In speaking of gifts, Paul singles out a few:
11The gifts he gave were that some would be apostles, some prophets, some evangelists, some pastors and teachers,
I don’t think this is meant to be an exhaustive list. We can tell that because other gifts are given in the other lists in the New Testament. The gifts Paul focuses on here have to do with the sharing of God’s word. Initially through the apostles and prophets, those who revealed the mystery of God to us as Paul said in 2:20. The evangelists are those who take God’s word and share it with people for the first time. Pastors and teachers are those who help us learn God’s word more fully and to apply it to our lives. Because God’s word is the foundation of our unity, these gifts are essential for the correct building up of our unity. We need to be grounded in the truth of God’s word if we’re going to be united as the church.

Did you notice that qualification on our unity? We’re not to strive for unity at the expense of the truth. The point isn’t to say we all get along and isn’t that great. If that were the case, it wouldn’t matter what we think or believe. But Paul says we’re working towards unity of the faith and of the knowledge of the Son of God. The goal of the church is our own maturity in unity, which comes from knowing, trusting and growing up into Christ.
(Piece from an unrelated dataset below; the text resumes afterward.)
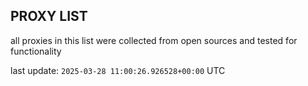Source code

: ## PROXY LIST

all proxies in this list were collected from open sources and tested for functionality

last update: `2025-03-28 11:00:26.926528+00:00` UTC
In speaking the truth in love that we must grow up in every way into him who is the head, into Christ.
If we’re to truly grow as a church, we need every part mature and working together. The gifts Paul’s mentioned, the apostles, prophets, evangelists, pastors and teachers are all gifts with the same purpose: to equip the saints for the work of ministry, for building up the body of Christ. They’re essential for the rest of our gifts to be properly identified, equipped and released. It’s speaking the truth in love that we must grow up in every way into him who is the head, into Christ, from whom the whole body, joined and knit together by every ligament with which it is equipped, as each part is working properly, promotes the body’s growth in building itself up in love.

I want to take a moment to speak to those here from Rochester and Lockington. Stuart’s a great guy. I know he’s been with you for a few years, and because he’s a great guy, you probably haven’t realized this yet, but he doesn’t have everything it takes to grow the church. Those who are from Echuca, I’ve only been with you six weeks. But you already know this about me! I told you so in my first sermon. I don’t, Stuart doesn’t, have everything it takes to grow the church on our own. But we, do. God has given us every gift needed to grow the church. Because of the unity we share, it might even be that those gifts are spread around our cluster!

We need every member striving for unity, every member striving to maturity, so that the church can grow in unity, so that the church can grow in maturity, so that the church can grow. Let’s make every effort to see that happen.